## REQUIRED ACTION:
Starting at the first line, copy the data below through to the end, exactly.

───── RECORDS TO USE

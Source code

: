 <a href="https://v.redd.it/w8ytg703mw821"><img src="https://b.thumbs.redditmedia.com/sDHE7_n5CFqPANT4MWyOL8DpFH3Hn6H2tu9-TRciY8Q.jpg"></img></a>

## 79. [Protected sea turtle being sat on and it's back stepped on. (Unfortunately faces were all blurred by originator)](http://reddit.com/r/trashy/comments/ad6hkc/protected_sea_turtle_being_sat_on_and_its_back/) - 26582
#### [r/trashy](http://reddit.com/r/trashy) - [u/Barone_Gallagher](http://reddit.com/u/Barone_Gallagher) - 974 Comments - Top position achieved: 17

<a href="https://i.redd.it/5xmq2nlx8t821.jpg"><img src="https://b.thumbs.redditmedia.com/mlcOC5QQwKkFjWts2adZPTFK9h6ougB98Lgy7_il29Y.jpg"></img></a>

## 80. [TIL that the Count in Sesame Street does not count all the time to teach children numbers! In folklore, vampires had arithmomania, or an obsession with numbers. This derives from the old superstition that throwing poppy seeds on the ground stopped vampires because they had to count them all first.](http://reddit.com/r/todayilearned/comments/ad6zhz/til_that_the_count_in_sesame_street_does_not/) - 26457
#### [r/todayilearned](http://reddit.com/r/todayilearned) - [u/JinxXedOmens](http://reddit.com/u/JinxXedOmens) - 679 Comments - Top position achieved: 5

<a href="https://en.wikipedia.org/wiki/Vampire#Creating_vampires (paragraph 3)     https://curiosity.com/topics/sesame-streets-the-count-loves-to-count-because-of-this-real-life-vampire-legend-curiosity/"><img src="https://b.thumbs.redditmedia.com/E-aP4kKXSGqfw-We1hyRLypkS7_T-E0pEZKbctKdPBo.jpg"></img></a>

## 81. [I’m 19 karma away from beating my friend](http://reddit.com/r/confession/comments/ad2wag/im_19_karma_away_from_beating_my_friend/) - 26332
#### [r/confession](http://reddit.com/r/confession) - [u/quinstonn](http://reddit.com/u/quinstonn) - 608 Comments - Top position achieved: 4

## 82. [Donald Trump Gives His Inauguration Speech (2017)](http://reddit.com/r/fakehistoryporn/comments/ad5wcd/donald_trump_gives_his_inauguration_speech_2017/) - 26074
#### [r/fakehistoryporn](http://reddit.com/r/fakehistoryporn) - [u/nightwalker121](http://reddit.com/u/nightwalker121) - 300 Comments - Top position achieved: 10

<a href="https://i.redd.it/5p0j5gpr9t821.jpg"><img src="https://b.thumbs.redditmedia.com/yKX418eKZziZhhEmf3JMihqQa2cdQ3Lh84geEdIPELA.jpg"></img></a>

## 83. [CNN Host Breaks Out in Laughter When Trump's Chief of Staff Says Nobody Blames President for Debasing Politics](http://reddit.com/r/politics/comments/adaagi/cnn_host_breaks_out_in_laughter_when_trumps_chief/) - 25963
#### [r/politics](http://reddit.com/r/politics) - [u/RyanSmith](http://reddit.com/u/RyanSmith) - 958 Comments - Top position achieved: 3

──────────

## ANSWER SPACE:
Source code

: <a href="https://v.redd.it/w8ytg703mw821"><img src="https://b.thumbs.redditmedia.com/sDHE7_n5CFqPANT4MWyOL8DpFH3Hn6H2tu9-TRciY8Q.jpg"></img></a>

## 79. [Protected sea turtle being sat on and it's back stepped on. (Unfortunately faces were all blurred by originator)](http://reddit.com/r/trashy/comments/ad6hkc/protected_sea_turtle_being_sat_on_and_its_back/) - 26582
#### [r/trashy](http://reddit.com/r/trashy) - [u/Barone_Gallagher](http://reddit.com/u/Barone_Gallagher) - 974 Comments - Top position achieved: 17

<a href="https://i.redd.it/5xmq2nlx8t821.jpg"><img src="https://b.thumbs.redditmedia.com/mlcOC5QQwKkFjWts2adZPTFK9h6ougB98Lgy7_il29Y.jpg"></img></a>

## 80. [TIL that the Count in Sesame Street does not count all the time to teach children numbers! In folklore, vampires had arithmomania, or an obsession with numbers. This derives from the old superstition that throwing poppy seeds on the ground stopped vampires because they had to count them all first.](http://reddit.com/r/todayilearned/comments/ad6zhz/til_that_the_count_in_sesame_street_does_not/) - 26457
#### [r/todayilearned](http://reddit.com/r/todayilearned) - [u/JinxXedOmens](http://reddit.com/u/JinxXedOmens) - 679 Comments - Top position achieved: 5

<a href="https://en.wikipedia.org/wiki/Vampire#Creating_vampires (paragraph 3)     https://curiosity.com/topics/sesame-streets-the-count-loves-to-count-because-of-this-real-life-vampire-legend-curiosity/"><img src="https://b.thumbs.redditmedia.com/E-aP4kKXSGqfw-We1hyRLypkS7_T-E0pEZKbctKdPBo.jpg"></img></a>

## 81. [I’m 19 karma away from beating my friend](http://reddit.com/r/confession/comments/ad2wag/im_19_karma_away_from_beating_my_friend/) - 26332
#### [r/confession](http://reddit.com/r/confession) - [u/quinstonn](http://reddit.com/u/quinstonn) - 608 Comments - Top position achieved: 4

## 82. [Donald Trump Gives His Inauguration Speech (2017)](http://reddit.com/r/fakehistoryporn/comments/ad5wcd/donald_trump_gives_his_inauguration_speech_2017/) - 26074
#### [r/fakehistoryporn](http://reddit.com/r/fakehistoryporn) - [u/nightwalker121](http://reddit.com/u/nightwalker121) - 300 Comments - Top position achieved: 10

<a href="https://i.redd.it/5p0j5gpr9t821.jpg"><img src="https://b.thumbs.redditmedia.com/yKX418eKZziZhhEmf3JMihqQa2cdQ3Lh84geEdIPELA.jpg"></img></a>

## 83. [CNN Host Breaks Out in Laughter When Trump's Chief of Staff Says Nobody Blames President for Debasing Politics](http://reddit.com/r/politics/comments/adaagi/cnn_host_breaks_out_in_laughter_when_trumps_chief/) - 25963
#### [r/politics](http://reddit.com/r/politics) - [u/RyanSmith](http://reddit.com/u/RyanSmith) - 958 Comments - Top position achieved: 3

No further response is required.